Author says company canceled plans to publish his book because he is gay

Posted at 6:55 PM, Aug 21, 2013
and last updated 2013-08-22 00:13:58-04

SALT LAKE CITY -- A local author said a Springville publisher refused to publish his upcoming novel because he is gay.

The book “Woven” was a project by authors David Power King and Michael Jensen, who teamed up about five years ago.

The fantasy novel was supposed to be released in October of this year by Cedar Fort Publishing, but the two learned on Monday that the deal had been canceled.

“It certainly was not easy,” King said. “We had both worked on this for so long.”

According to the authors, they began having problems with the publisher in the beginning of August when Jensen noticed a proof of the book excluded a line from his biography.

“My one concern was that my bio was missing the last sentence, which said that I lived in Salt Lake with my partner and our four dogs,” Jensen said. “David had written about his wife and kids, and I felt that the parallel was really good. And I felt like that they were going to be OK with that, and it seemed fair to me.”

However, when Jensen, who is openly gay, contacted his editor about the issue, he was told the line had raised concern amongst staff at Cedar Fort.

An excerpt from the editor’s response said, “I was concerned about your bio and wondered what effect it would have with our LDS buyers…We will have much better sales if we can get into Deseret Book and Seagull.”

The editor referred Jensen to the company’s founder, Lyle Mortimer, who Jensen said he later called to discuss the issue. According to Jensen, Mortimer became inappropriate and offensive, and accused him of having an agenda. Soon after their conversation, Cedar Fort decided not to publish the book.

“It’s a word.

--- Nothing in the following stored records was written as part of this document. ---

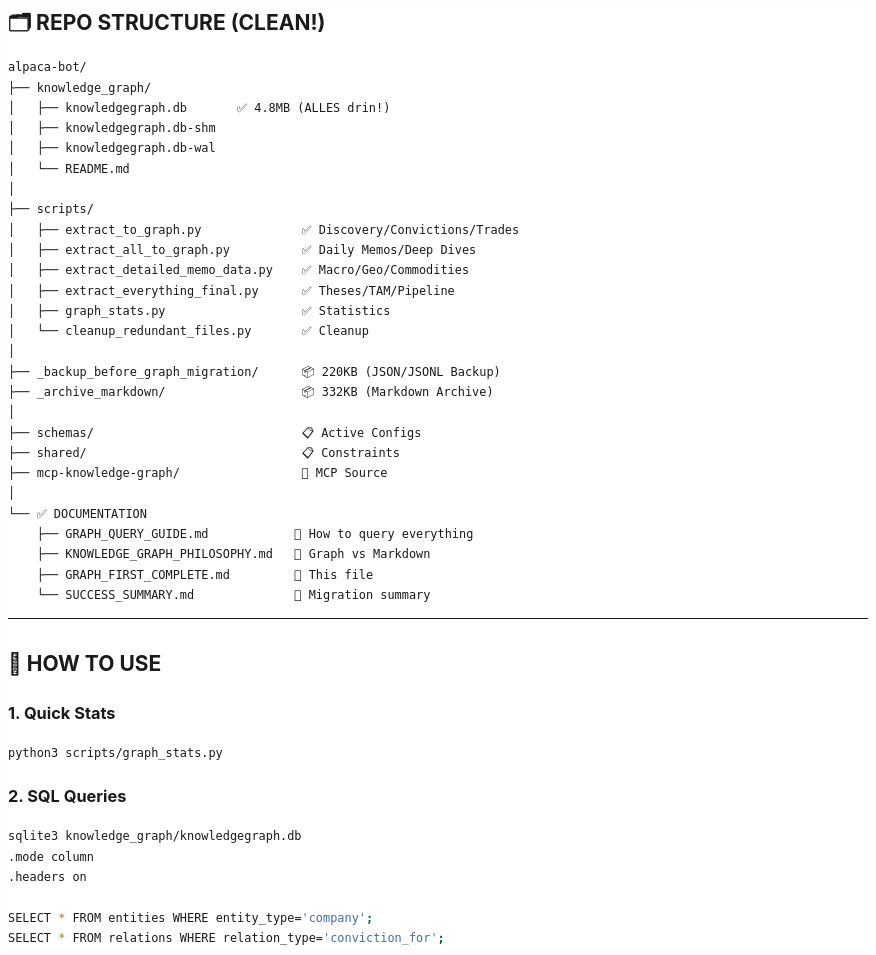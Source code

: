 
## 🗂️ REPO STRUCTURE (CLEAN!)

```
alpaca-bot/
├── knowledge_graph/
│   ├── knowledgegraph.db       ✅ 4.8MB (ALLES drin!)
│   ├── knowledgegraph.db-shm
│   ├── knowledgegraph.db-wal
│   └── README.md
│
├── scripts/
│   ├── extract_to_graph.py              ✅ Discovery/Convictions/Trades
│   ├── extract_all_to_graph.py          ✅ Daily Memos/Deep Dives
│   ├── extract_detailed_memo_data.py    ✅ Macro/Geo/Commodities
│   ├── extract_everything_final.py      ✅ Theses/TAM/Pipeline
│   ├── graph_stats.py                   ✅ Statistics
│   └── cleanup_redundant_files.py       ✅ Cleanup
│
├── _backup_before_graph_migration/      📦 220KB (JSON/JSONL Backup)
├── _archive_markdown/                   📦 332KB (Markdown Archive)
│
├── schemas/                             📋 Active Configs
├── shared/                              📋 Constraints
├── mcp-knowledge-graph/                 🔧 MCP Source
│
└── ✅ DOCUMENTATION
    ├── GRAPH_QUERY_GUIDE.md            📘 How to query everything
    ├── KNOWLEDGE_GRAPH_PHILOSOPHY.md   📘 Graph vs Markdown
    ├── GRAPH_FIRST_COMPLETE.md         📘 This file
    └── SUCCESS_SUMMARY.md              📘 Migration summary
```

---

## 🚀 HOW TO USE

### 1. Quick Stats
```bash
python3 scripts/graph_stats.py
```

### 2. SQL Queries
```bash
sqlite3 knowledge_graph/knowledgegraph.db
.mode column
.headers on

SELECT * FROM entities WHERE entity_type='company';
SELECT * FROM relations WHERE relation_type='conviction_for';
```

It’s the word ‘partner,’” Jensen said. “It’s very non-gender specific, and so yeah for me, for the whole thing to fall apart over one word that I think the majority of people are understanding and are OK with, it feels ridiculous to me, but it ultimately, it just hurts.”

Both stores mentioned in the email from Cedar Fort’s editor are owned by the Church of Jesus Christ of Latter-day Saints.

Deseret Book refused to comment on this story, while an official with Seagull Book would only say Cedar Fort’s decision was based on speculation.

However, Bryce Mortimer, president of Cedar Fort, disagreed.

“We understand some of the silly things they have problems with, and so because of that we know that that would have been a problem,” Bryce Mortimer said.

Cedar Fort’s long history with the companies indicated to Mortimer that the line would have kept the book from reaching their shelves.

“I’ve seen them turn books away for us for less than that, for having beer cans underneath the seat of a truck,” he said. “We wanted to get as many sales as we can with this book, but we just knew if we had that they would censor it, and they would have a problem.”

The decision to cancel the deal was not because Jensen was gay, according to Mortimer, but because the company felt he was too intent on publishing the information.

“I think where it started becoming uncomfortable for us is where he really started to push it and almost use our company as a springboard for supporting that,” Mortimer said.

As a member of the LDS church, though, King does not believe Mortimer’s feelings resonate with the community the publisher is trying to appease.

“I know plenty of people in the Mormon community who do not agree with the decision that Cedar Fort has made, and I’m not going to blame the masses for the few,” he said.

King and Jensen said since they were dropped by Cedar Fort, they have been contacted by publishers and agents from all around the country.  As of yet, they have not signed with anyone else.

“We’re just looking for a new home for our book, for ‘Woven.’ Hopefully, we’ll find a publisher who is a little more accommodating to the both of us who will support that, who will not be afraid of that,” Jensen said.